マネージャーというと一般的に一番最初に思い出すのは、タレントさんのマネージャーでしょうか。複数人を一人で受け持って、スケジュールの管理、イベントの企画や準備、撮影の同行、未来を語り合うなど、、そういうことをしているのかな。タレントさんのマネージャーさんとお話をしたことがないので、実際どんなことをしているのか私にもわからないのですが、なんとなくこんな感じなのではないかなあなんて思います。

とはいえ、マネージャーというのは他にもおりまして、モデル事務所のマネージャー、カメラマン・ヘアメイク事務所のマネージャー、文化人が多く集まる事務所のマネージャーなど、結構色々な事務所があって、マネージャーと一言で言っても結構幅広くいらっしゃいます。恐らくやっている事は大きく変わったりはしないのではないかと思うけれど、それぞれのジャンルにそのジャンルなりの暗黙のルールみたいなものがあって、それに長けた方達です。

私の場合はヘア&メイクアップアーティストとフラワーアーティストをやっていて、どちらもメディア出演が多い方達なので、アーティスト活動とタレント活動の両面がある人達をマネジメントしています。

私がマネジメントという仕事で独立できたのは、とてもひょんなことでした。「もっとヘアメイクのことばっかり考えていたいから、手伝ってくれない?」と、そういう依頼だったのです。正直最初は、言っている意味がわかるようなわからないような。でもそれは早々と「あーそういうことか」と思うようになりました。

アーティストに来るお仕事の依頼は様々

どんな仕事でもお問い合わせから始まるけれど、「アーティスト」という肩書きの人たちに来る仕事に関しては、何をやってほしいかというのが超絶ざっくり依頼がきます。

ヘアメイクの場合は、タレントさんのヘアメイクをしてほしい、ウェディングのヘアメイクをしてほしい、雑誌の企画でモデルのヘアメイクをお願いしたい、雑誌の企画に監修者として出てほしい、うちのブランドのイベントに出てもらえないか、一緒にコラボ商品を作りたい…など。

フラワーアーティストの場合は、イベントでの装花をお願いしたい、ブランドノベルティを作ってもらえないか、ワークショップをやってもらえないか、ブランドとのコラボレーションは可能か、インタビュー記事に出演してもらえないか…など。

私がマネジメントする二人の業務依頼内容はだいたいこんな感じです。

依頼慣れをしているところはある程度しっかり依頼内容を決めて連絡をくださるけれど、ほとんどのところがあまり慣れていなかったり、「何ができるか」ということ自体がアーティストによって違うこともあるので、本当にざっくり連絡が来てしまいます。

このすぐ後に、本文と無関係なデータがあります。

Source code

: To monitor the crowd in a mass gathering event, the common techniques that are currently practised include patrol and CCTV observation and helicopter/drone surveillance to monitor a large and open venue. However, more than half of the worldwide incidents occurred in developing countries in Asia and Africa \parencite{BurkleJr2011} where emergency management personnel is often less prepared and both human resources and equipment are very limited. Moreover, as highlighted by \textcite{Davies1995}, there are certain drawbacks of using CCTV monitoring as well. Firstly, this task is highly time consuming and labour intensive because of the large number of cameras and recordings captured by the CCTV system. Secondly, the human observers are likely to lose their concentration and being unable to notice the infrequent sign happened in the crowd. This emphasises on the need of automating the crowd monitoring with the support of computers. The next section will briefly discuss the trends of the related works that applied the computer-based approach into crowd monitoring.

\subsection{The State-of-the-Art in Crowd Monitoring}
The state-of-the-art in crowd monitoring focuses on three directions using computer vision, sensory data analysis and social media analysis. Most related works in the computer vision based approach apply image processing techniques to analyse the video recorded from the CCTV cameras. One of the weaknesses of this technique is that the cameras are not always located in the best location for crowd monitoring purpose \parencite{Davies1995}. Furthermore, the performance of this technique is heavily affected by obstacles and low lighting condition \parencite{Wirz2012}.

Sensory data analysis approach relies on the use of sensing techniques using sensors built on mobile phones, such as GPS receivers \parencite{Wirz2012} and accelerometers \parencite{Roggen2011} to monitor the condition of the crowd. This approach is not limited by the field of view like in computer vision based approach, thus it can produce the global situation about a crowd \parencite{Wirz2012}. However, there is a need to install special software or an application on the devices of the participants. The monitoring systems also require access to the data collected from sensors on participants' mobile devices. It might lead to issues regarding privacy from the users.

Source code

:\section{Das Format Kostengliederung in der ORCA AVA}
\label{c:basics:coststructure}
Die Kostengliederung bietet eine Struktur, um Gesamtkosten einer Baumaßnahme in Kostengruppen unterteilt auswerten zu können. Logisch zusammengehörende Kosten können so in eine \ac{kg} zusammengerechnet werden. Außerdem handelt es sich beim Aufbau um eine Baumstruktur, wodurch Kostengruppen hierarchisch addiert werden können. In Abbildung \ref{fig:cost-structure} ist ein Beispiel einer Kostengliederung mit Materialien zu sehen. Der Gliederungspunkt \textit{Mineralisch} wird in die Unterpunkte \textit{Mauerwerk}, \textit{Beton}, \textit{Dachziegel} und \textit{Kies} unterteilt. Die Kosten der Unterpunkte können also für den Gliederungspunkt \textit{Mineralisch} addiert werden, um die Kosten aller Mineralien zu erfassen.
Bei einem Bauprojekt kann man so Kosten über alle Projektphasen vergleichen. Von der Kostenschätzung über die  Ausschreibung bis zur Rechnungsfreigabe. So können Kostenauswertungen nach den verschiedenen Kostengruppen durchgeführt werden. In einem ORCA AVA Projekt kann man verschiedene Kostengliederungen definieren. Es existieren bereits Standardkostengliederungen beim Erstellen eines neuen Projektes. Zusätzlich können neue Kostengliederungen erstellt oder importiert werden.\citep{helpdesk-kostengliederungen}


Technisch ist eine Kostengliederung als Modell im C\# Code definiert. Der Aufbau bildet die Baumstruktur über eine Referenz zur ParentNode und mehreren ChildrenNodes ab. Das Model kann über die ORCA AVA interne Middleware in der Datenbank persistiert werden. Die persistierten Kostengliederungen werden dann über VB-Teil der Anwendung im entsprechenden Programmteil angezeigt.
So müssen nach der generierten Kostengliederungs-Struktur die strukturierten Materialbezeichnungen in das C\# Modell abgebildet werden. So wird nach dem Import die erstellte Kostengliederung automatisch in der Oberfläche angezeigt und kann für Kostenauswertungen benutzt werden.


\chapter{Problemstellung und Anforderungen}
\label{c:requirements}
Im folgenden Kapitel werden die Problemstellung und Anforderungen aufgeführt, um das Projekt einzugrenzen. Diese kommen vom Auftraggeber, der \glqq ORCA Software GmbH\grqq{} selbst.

なので、まずは先方のやりたいことをヒアリング、その上でアーティストができることを提案し、受けられるようであれば落とし所を作って行くという感じになります。

フリーランスで仕事をしている方はこれを一人で全てやることがほとんどだけど、アーティストの皆さんにはこれが結構負担であることは、今の仕事をするようになってすごく理解ができました。

お仕事依頼の問い合わせに対するやり取りは超重要

よくフリーランスあるあるで言われるのが、仕事を受けた後、色々打ち合わせも重ねたつもりだったけど、どんどん想定と違っていって結果すごく大変だった、ギャラ以上の仕事になってしまったというもの。これに関しては、アーティストも同じようなことに出会うようです。ライターさんやデザイナーさんもそうだと思うけれど、「作品を作る」という仕事の人は特にこれに出会いやすい。もちろん仕事を全うするために自分では色々聞いたつもりなのに、なんか違ってしまった、自分の本領を発揮できなかったという状況になることが多々あったと聞きます。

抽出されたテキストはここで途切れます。